川越東vs富士見 最後は押し出しで決着がつく
5番長野創太(川越東)
最後は押し出しで決着がつく
川越東と富士見の一戦は終盤まで1点を争う好ゲームとなった。まず先制したの川越東だった。1回裏に一死三塁から3番駒崎の内野ゴロで1点を先制。
2回表、富士見は昨夏に1年生ながら本塁打を放った橋本が左越えの二塁打を放つ。7番中山が右前安打で続き、8番後藤が遊撃内野安打で1点を返し、一、三塁から9番大城の振り逃げ三振の間に勝ち越しに成功した。

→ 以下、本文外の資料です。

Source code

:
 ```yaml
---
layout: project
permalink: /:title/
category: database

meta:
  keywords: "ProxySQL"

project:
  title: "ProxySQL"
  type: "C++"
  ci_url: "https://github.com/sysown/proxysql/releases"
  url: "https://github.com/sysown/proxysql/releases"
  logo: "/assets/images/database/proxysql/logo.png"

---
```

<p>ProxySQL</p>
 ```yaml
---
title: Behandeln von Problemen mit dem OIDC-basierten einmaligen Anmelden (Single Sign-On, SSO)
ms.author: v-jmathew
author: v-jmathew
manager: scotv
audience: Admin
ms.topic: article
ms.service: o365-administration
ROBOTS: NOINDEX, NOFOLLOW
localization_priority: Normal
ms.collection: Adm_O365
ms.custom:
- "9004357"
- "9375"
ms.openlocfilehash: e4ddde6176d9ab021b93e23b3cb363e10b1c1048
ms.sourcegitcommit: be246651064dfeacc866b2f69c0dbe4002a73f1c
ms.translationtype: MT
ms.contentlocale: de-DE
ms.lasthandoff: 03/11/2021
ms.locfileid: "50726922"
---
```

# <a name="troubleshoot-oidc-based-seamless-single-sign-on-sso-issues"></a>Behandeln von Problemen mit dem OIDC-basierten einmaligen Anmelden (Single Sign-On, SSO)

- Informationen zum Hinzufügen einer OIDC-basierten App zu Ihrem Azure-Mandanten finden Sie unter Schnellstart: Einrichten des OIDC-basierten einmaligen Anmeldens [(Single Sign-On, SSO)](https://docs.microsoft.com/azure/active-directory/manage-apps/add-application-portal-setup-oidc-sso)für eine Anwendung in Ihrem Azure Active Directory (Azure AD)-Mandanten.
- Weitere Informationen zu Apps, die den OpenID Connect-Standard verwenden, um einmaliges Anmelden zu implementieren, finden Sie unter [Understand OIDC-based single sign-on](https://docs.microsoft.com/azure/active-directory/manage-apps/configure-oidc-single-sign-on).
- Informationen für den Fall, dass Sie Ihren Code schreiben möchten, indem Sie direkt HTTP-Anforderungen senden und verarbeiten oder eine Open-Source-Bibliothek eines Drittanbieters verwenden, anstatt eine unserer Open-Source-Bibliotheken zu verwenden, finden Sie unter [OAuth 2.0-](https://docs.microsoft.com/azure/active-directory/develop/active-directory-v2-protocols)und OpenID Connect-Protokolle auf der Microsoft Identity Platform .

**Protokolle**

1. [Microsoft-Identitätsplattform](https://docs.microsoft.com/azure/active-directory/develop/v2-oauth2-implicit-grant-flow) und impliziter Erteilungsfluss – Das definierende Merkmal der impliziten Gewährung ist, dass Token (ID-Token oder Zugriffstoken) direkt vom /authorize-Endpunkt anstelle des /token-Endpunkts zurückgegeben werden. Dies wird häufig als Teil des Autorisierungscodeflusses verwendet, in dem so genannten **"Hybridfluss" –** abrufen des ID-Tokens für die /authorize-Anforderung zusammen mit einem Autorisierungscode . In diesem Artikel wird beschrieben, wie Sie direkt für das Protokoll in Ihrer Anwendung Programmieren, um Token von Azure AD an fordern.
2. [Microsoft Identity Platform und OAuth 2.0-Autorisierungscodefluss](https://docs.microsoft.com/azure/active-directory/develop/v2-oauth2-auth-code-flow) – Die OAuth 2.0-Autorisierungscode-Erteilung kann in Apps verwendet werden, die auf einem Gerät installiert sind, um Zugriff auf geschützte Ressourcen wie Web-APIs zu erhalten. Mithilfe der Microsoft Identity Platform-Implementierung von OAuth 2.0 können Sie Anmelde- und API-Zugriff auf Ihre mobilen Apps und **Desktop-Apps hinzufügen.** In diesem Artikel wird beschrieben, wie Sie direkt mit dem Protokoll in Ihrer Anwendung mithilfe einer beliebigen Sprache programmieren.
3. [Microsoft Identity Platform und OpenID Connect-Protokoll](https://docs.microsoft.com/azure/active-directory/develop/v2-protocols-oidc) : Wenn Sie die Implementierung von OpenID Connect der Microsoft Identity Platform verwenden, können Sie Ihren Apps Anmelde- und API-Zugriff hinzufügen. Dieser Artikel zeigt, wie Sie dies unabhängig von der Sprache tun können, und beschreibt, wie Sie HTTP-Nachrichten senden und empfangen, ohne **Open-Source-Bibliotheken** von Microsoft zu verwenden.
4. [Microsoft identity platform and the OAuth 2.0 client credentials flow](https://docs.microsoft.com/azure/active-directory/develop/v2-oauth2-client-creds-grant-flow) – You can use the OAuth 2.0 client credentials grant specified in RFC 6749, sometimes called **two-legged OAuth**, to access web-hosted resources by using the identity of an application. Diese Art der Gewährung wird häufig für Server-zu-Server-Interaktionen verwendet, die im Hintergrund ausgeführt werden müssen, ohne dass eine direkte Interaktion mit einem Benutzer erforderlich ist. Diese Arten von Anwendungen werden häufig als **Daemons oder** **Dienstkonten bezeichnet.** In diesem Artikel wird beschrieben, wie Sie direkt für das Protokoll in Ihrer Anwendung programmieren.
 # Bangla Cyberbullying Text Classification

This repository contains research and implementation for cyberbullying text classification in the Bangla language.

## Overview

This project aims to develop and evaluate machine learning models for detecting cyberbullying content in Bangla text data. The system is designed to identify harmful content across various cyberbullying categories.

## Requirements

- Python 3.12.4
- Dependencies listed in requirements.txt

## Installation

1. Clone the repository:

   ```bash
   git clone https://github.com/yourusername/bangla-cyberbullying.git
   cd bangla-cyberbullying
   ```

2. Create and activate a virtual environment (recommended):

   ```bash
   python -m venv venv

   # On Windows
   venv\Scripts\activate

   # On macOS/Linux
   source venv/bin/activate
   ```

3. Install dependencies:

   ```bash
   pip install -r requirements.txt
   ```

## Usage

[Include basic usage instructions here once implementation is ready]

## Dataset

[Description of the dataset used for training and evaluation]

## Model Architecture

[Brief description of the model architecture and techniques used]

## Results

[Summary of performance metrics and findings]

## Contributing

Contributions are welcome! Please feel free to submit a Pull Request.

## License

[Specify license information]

1点を追う川越東は3回裏、無死一、三塁から2番野木村の右前安打で同点に追いつき、二死満塁となって6番大南の左前適時打で4対2と勝ち越しに成功する。
だが富士見が再び反撃。4回表には6番橋本が今度は右中間を破る二塁打を放ち、7番中山も安打で続き、一死一、三塁のチャンスを作る。8番後藤は犠打。ここで二塁へ投げようとしたが、野選となり、一死満塁のチャンスに9番大城の内野ゴロ失策と1番吉田の三塁内野安打で同点に追いついた。さらに5回表、一死二、三塁から7番中山のスクイズ犠打で5対4と勝ち越しに成功。
シーソーゲームの様子を呈してきたこの試合。試合の流れは両チームを行き来する。その裏、1点を追う川越東も二死三塁からパスボールで追いつき、5対5の同点に追いついた。5対5の同点のまま試合は進み、8回裏、川越東が二死満塁のチャンスを作り、8番星野の押し出し四球で勝ち越しに成功した。
9回表、後がない富士見は二死一、二塁のチャンスを作り、2本の長打を放っている橋本に打席が回ってきた。ここで川越東バッテリーはウィニングショットとして落ちる球を選択し、橋本を空振り三振にしとめる。しかし、この球がワンバウンドになったために捕手が一塁へ送球するも、送球が高く逸れてしまい振り逃げでセーフに。それを見た三塁走者が本塁へ突っ込む。
結果は、アウト。
川越東にとっては最後までハラハラさせられる内容となった。
2本の長打を放った橋本(富士見)
勝利した川越東で試合前から注目されていたのが5番捕手の長野 創太。しかし長野以外の選手たちも非常に粘っこいプレーできる選手たちで、大事な場面で慌てていなかった。決勝点となったのは押し出しだったが、落ち着いてボールを選ぶことができていた。注目の長野は、この試合では4打数0安打に終わった。しかしポテンシャルは高い。次からの巻き返しに期待したい。
この試合の殊勲者は4回途中から登板した左腕の高橋 尚貴になるだろう。4対4と同点にされ、なおも一死満塁のピンチをしのぎ切った粘り強さ、マウンド度胸の強さは見事だった。球速こそ130キロ前後(最速131キロ)と突出したスピードボールを投げる投手ではないが、投手として大事な精神力の強さを感じさせた投手だった。
敗れた富士見もエースの後藤は6失点したとはいえ、オーソドックスなフォームから常時120キロ後半(最速132キロ)の直球、スライダー、チェンジアップ、カーブをテンポ良く投げ分ける好投手。野手では球足の速い打球を放つ4番ショートの小山、左中間、右中間へ長打を放った6番橋本と好選手が多かった。
特に橋本は、初球から恐れずにスイングをしていく右の強打者で、スイングスピード、打球の速さは両チームの中でも別格だった。
富士見は今日の敗戦で夏はノーシードからの戦いが決まったが、埼玉県はノーシードから勝ち上がるチームが多い。シード校から恐れられる存在になることは間違いないだろう。